A Herança do fazendeiro
No interior de Minas Gerais conta-se uma história que é assim:
Um fazendeiro viúvo tinha quatro ou cinco filhos, e todos os anos eles se reuniam para o aniversário do pai. As festas eram sempre muito alegres. A baciada de netos e bisnetos tornava a fazenda um verdadeiro parque de diversões. No entanto, quando o patriarca passou dos 80 e começou a ficar doente, o assunto das reuniões familiares começou a ser a repartição da herança. Um dia o velho ficou de saco cheio e disse:
– Herança é quando eu morrer. Até lá, isso tudo aqui é patrimônio meu. Se eu quiser, dou tudo para fulano, ou vendo tudo e dou o dinheiro pra uma instituição de caridade.
Fulano, nesse caso, era o seu neto preferido, divertido, puxa saco, falido, endividado e farrista. A ovelha negra da família.
O que os filhos fizeram? Interditaram o pai. Conseguiram um atestado médico de insanidade mental e encontraram um juiz que daria qualquer sentença por uma módica contribuição a determinada instituição particular.
Um ano e pouco depois, o velho morreu. Dizem que foi por desgosto. Os filhos nunca mais conseguiram se reunir. Um se tornou vereador por um determinado partido, outro foi deputado pelo partido contrário, o terceiro foi morar em outro estado, o quarto jurou que nunca mais falaria com seus irmãos e assim cada um foi para o seu lado. Dez anos depois os primos nem se conheciam mais. O tal neto preferido ganhou a parte dele, comprou uma empresa, faliu de novo e dizem que morreu ainda jovem, pobre e endividado.
Essa história já foi contada em várias novelas de televisão, com variações nos “detalhes sórdidos”.

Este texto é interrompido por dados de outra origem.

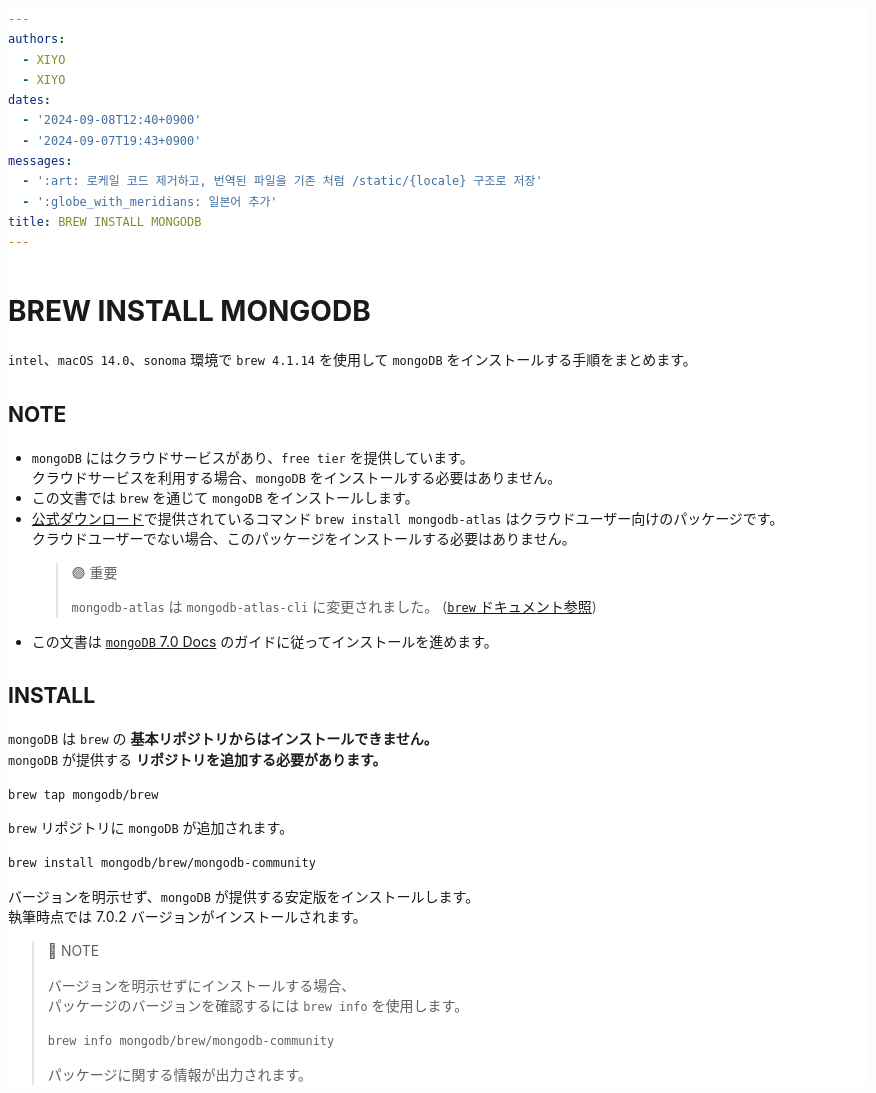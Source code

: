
 ```yaml
---
authors:
  - XIYO
  - XIYO
dates:
  - '2024-09-08T12:40+0900'
  - '2024-09-07T19:43+0900'
messages:
  - ':art: 로케일 코드 제거하고, 번역된 파일을 기존 처럼 /static/{locale} 구조로 저장'
  - ':globe_with_meridians: 일본어 추가'
title: BREW INSTALL MONGODB
---
```

# BREW INSTALL MONGODB

`intel`、`macOS 14.0`、`sonoma` 環境で `brew 4.1.14` を使用して `mongoDB` をインストールする手順をまとめます。

## NOTE

- `mongoDB` にはクラウドサービスがあり、`free tier` を提供しています。\
  クラウドサービスを利用する場合、`mongoDB` をインストールする必要はありません。
- この文書では `brew` を通じて `mongoDB` をインストールします。
- [公式ダウンロード](https://www.mongodb.com/try/download/community)で提供されているコマンド `brew install mongodb-atlas` はクラウドユーザー向けのパッケージです。\
  クラウドユーザーでない場合、このパッケージをインストールする必要はありません。
  > 🟣 重要
  >
  > `mongodb-atlas` は `mongodb-atlas-cli` に変更されました。 ([`brew` ドキュメント参照](https://docs.atlas.mongodb.com/command-line-tools/))
- この文書は [`mongoDB` 7.0 Docs](https://www.mongodb.com/docs/v6.0/tutorial/install-mongodb-on-os-x/) のガイドに従ってインストールを進めます。

## INSTALL

`mongoDB` は `brew` の **基本リポジトリからはインストールできません。**\
`mongoDB` が提供する **リポジトリを追加する必要があります。**

```shell
brew tap mongodb/brew
```

`brew` リポジトリに `mongoDB` が追加されます。

```shell
brew install mongodb/brew/mongodb-community
```

バージョンを明示せず、`mongoDB` が提供する安定版をインストールします。\
執筆時点では 7.0.2 バージョンがインストールされます。

> 🔵 NOTE
>
> バージョンを明示せずにインストールする場合、\
> パッケージのバージョンを確認するには `brew info` を使用します。
>
> ```shell
> brew info mongodb/brew/mongodb-community
> ```
>
> パッケージに関する情報が出力されます。
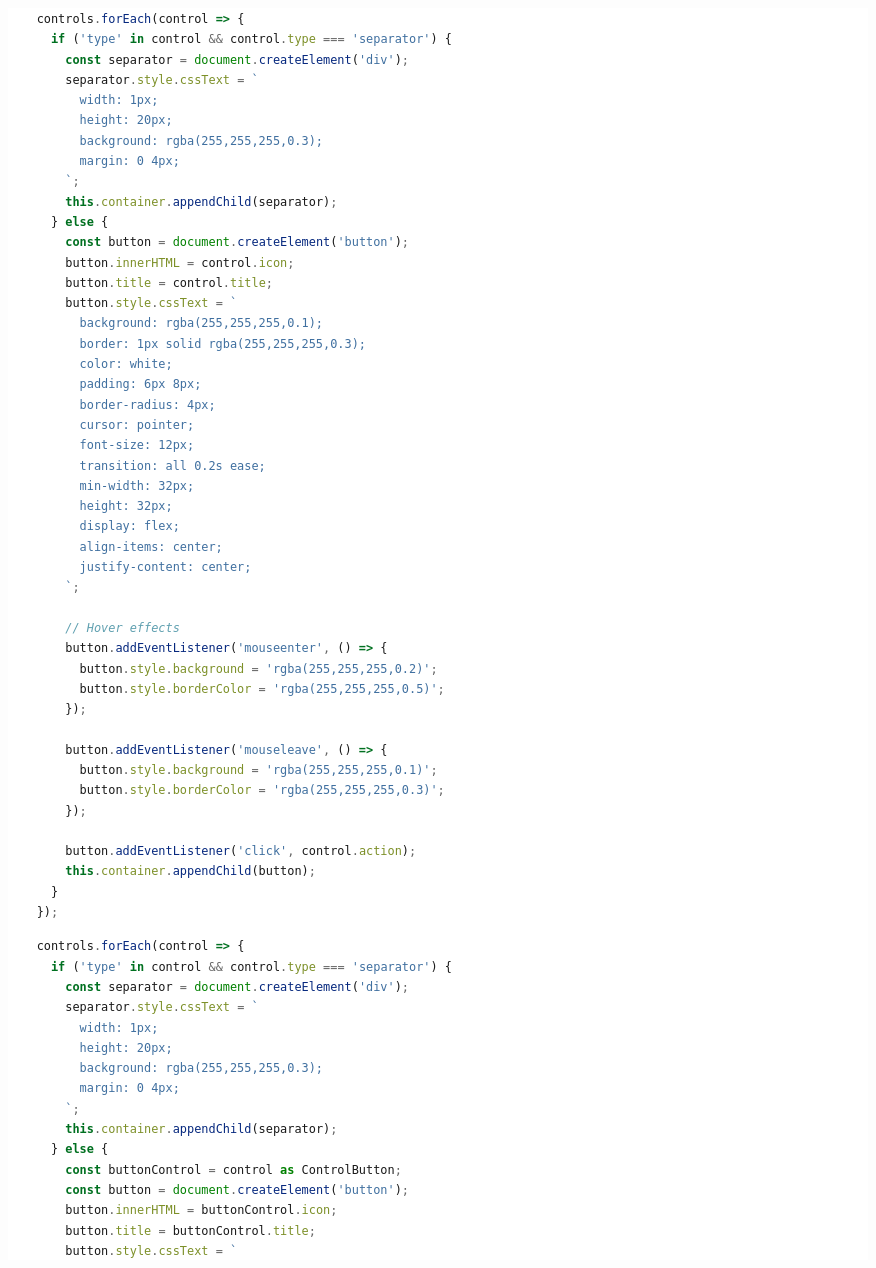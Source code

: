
 ```typescript
    controls.forEach(control => {
      if ('type' in control && control.type === 'separator') {
        const separator = document.createElement('div');
        separator.style.cssText = `
          width: 1px;
          height: 20px;
          background: rgba(255,255,255,0.3);
          margin: 0 4px;
        `;
        this.container.appendChild(separator);
      } else {
        const button = document.createElement('button');
        button.innerHTML = control.icon;
        button.title = control.title;
        button.style.cssText = `
          background: rgba(255,255,255,0.1);
          border: 1px solid rgba(255,255,255,0.3);
          color: white;
          padding: 6px 8px;
          border-radius: 4px;
          cursor: pointer;
          font-size: 12px;
          transition: all 0.2s ease;
          min-width: 32px;
          height: 32px;
          display: flex;
          align-items: center;
          justify-content: center;
        `;

        // Hover effects
        button.addEventListener('mouseenter', () => {
          button.style.background = 'rgba(255,255,255,0.2)';
          button.style.borderColor = 'rgba(255,255,255,0.5)';
        });

        button.addEventListener('mouseleave', () => {
          button.style.background = 'rgba(255,255,255,0.1)';
          button.style.borderColor = 'rgba(255,255,255,0.3)';
        });

        button.addEventListener('click', control.action);
        this.container.appendChild(button);
      }
    });
```

```typescript
    controls.forEach(control => {
      if ('type' in control && control.type === 'separator') {
        const separator = document.createElement('div');
        separator.style.cssText = `
          width: 1px;
          height: 20px;
          background: rgba(255,255,255,0.3);
          margin: 0 4px;
        `;
        this.container.appendChild(separator);
      } else {
        const buttonControl = control as ControlButton;
        const button = document.createElement('button');
        button.innerHTML = buttonControl.icon;
        button.title = buttonControl.title;
        button.style.cssText = `
```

Mesmo assim, o assunto continua sendo tabu. Onde quer que seja, quando alguém lembra a história, a conversa acaba. Ou vira discussão. Uns dizem que os filhos foram imorais, outros acham que eles lutaram pelos seus interesses, o que seria perfeitamente legítimo. Há quem diga que o velho simplesmente colheu o que plantou porque, se os filhos eram egoístas a ponto de tirar dele tudo o que tinha, ou seja, a alegria de reunir os filhos, o poder sobre seu patrimônio, a dignidade de decidir sobre o que era seu, foi porque foram criados desse modo pervertido. Se os tivesse educado de outra forma, para serem respeitosos e não interesseiros, poderia ter vivido muito tempo mais, sendo amado e cuidado pelos filhos, noras e genros.
Enfim, essa história não tem nada de original. Na realidade não aconteceu só uma vez, e com certeza se repetirá infinitamente, onde o egoísmo for maior que o amor familiar.